**Task directions**
Report all lines of the records that contain "development".

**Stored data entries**

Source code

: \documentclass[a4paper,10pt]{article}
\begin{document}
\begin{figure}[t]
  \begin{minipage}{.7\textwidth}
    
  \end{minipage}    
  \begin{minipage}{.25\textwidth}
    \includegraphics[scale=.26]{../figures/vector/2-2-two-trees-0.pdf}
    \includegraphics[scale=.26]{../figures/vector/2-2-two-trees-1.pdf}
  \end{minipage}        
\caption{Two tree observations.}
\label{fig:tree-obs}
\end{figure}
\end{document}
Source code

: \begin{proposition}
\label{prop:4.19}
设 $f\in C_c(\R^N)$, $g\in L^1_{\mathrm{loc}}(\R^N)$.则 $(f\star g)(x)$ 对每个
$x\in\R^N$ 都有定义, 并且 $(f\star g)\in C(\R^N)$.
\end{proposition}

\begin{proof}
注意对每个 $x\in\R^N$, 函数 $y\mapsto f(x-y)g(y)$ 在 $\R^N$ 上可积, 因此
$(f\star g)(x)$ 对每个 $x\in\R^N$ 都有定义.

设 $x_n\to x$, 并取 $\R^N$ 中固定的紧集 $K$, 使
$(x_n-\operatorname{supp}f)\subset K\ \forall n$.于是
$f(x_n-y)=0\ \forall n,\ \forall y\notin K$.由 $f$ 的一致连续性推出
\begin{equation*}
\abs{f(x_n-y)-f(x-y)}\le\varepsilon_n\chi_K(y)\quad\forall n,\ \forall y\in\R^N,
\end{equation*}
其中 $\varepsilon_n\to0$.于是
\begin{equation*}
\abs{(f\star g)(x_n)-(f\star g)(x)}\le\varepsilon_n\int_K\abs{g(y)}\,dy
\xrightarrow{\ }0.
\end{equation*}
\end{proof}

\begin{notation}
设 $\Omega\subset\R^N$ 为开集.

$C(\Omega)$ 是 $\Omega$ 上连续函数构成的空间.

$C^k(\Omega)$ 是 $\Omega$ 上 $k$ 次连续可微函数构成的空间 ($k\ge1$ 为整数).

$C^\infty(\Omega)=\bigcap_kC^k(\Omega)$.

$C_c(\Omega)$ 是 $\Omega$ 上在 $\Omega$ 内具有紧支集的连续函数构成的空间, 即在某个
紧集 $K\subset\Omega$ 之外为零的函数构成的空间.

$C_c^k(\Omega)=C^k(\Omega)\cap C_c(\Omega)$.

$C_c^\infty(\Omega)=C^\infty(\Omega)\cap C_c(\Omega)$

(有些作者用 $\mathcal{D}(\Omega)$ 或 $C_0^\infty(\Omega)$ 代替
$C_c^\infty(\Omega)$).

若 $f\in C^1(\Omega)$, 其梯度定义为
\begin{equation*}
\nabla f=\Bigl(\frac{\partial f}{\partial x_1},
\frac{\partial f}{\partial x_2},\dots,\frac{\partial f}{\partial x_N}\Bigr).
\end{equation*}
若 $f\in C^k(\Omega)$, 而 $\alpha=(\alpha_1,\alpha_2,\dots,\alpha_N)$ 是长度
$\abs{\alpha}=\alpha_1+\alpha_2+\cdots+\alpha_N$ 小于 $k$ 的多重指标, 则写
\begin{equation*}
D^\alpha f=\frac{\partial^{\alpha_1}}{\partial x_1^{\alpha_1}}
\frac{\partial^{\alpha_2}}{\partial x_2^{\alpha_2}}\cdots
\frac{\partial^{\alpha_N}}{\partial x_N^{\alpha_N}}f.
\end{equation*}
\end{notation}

* * *

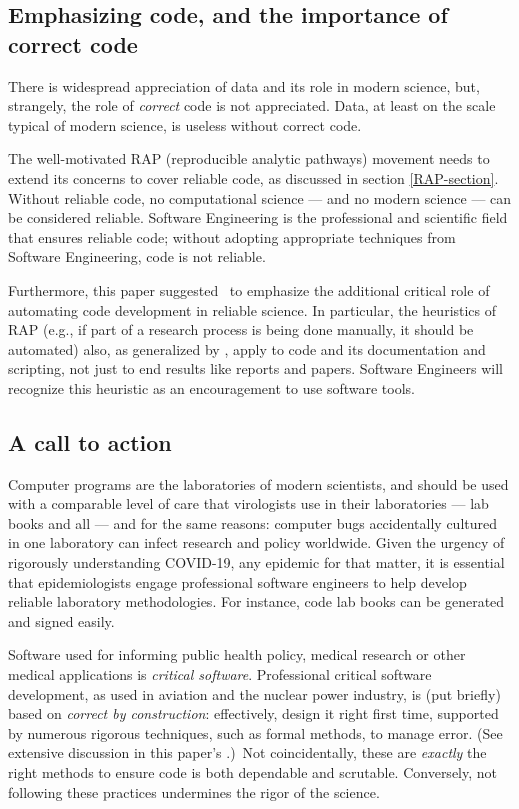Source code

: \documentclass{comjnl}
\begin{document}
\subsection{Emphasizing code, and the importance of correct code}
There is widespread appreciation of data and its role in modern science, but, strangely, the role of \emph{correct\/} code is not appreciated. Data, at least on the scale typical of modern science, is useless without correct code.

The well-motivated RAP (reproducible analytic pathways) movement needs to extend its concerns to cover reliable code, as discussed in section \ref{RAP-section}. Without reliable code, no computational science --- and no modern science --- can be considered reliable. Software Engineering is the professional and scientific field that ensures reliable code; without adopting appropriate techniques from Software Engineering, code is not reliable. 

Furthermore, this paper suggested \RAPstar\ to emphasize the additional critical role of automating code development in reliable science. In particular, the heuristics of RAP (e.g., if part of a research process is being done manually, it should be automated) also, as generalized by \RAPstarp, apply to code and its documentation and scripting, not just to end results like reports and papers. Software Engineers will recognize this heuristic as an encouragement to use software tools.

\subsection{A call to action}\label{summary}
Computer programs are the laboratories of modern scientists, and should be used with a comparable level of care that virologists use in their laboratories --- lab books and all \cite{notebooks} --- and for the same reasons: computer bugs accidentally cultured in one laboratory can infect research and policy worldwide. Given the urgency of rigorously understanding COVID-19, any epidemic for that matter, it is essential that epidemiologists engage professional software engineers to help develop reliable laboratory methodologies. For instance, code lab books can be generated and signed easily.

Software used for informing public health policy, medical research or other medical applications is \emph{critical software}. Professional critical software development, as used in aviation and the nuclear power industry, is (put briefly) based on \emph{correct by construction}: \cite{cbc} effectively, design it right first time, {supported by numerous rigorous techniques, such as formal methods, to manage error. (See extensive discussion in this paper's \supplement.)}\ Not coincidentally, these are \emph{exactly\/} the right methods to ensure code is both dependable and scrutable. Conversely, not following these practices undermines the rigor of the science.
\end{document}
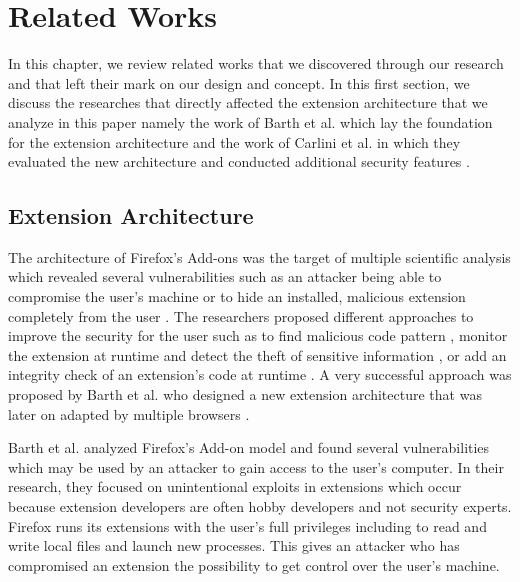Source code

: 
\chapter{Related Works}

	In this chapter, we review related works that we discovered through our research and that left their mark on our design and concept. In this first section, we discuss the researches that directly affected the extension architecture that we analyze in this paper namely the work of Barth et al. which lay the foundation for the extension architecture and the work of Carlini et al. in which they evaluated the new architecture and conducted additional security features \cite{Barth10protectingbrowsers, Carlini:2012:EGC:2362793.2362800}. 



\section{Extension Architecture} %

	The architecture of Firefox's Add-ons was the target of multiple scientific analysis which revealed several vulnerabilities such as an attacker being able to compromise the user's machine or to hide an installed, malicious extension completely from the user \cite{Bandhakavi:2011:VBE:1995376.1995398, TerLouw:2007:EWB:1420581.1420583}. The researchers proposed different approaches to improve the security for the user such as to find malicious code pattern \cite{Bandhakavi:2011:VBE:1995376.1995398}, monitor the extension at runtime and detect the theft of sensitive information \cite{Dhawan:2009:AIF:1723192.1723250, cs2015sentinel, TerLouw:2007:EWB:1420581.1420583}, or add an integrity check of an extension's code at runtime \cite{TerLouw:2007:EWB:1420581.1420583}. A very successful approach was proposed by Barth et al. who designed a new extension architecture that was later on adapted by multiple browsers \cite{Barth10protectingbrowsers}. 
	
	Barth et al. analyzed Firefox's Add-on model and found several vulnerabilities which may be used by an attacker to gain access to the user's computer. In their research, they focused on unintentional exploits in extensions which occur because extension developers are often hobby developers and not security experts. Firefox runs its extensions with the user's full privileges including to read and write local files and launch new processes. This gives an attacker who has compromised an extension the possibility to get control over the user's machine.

...

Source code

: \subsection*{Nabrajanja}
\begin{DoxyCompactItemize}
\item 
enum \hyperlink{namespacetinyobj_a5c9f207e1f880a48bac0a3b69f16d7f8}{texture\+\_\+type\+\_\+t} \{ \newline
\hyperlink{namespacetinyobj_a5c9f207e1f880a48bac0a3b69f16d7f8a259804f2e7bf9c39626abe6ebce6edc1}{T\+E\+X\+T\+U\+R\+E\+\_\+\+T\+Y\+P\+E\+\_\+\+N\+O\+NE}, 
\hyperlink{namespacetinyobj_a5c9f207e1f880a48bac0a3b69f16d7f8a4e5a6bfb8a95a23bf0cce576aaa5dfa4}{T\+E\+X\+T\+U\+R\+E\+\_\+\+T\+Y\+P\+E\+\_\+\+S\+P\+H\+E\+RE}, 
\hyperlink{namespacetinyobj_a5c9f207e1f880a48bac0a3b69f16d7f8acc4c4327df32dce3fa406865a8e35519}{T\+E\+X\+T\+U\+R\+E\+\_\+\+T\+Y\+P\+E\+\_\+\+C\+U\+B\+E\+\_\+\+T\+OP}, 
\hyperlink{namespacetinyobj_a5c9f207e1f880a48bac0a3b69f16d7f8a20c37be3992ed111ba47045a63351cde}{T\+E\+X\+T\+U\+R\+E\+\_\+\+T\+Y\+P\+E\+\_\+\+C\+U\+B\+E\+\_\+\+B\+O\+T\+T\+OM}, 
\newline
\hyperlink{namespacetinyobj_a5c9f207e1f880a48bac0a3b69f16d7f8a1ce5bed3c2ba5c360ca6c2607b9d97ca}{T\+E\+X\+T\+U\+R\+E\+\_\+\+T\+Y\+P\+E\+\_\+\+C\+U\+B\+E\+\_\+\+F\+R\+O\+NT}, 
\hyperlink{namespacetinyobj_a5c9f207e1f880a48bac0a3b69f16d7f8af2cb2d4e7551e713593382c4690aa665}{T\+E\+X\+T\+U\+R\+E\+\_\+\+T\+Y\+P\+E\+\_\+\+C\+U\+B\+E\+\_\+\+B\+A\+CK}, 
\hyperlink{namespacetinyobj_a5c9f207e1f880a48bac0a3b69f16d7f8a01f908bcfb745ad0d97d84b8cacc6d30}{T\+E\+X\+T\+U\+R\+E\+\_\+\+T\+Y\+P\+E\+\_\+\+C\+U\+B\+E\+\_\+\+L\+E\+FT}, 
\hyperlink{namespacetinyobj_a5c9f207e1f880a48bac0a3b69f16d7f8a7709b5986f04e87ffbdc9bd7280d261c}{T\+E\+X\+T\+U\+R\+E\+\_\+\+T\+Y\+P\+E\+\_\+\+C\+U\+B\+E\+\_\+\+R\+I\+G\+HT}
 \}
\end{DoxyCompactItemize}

**Output for this exercise**
Furthermore, this paper suggested \RAPstar\ to emphasize the additional critical role of automating code development in reliable science. In particular, the heuristics of RAP (e.g., if part of a research process is being done manually, it should be automated) also, as generalized by \RAPstarp, apply to code and its documentation and scripting, not just to end results like reports and papers. Software Engineers will recognize this heuristic as an encouragement to use software tools.
Software used for informing public health policy, medical research or other medical applications is \emph{critical software}. Professional critical software development, as used in aviation and the nuclear power industry, is (put briefly) based on \emph{correct by construction}: \cite{cbc} effectively, design it right first time, {supported by numerous rigorous techniques, such as formal methods, to manage error. (See extensive discussion in this paper's \supplement.)}\ Not coincidentally, these are \emph{exactly\/} the right methods to ensure code is both dependable and scrutable. Conversely, not following these practices undermines the rigor of the science.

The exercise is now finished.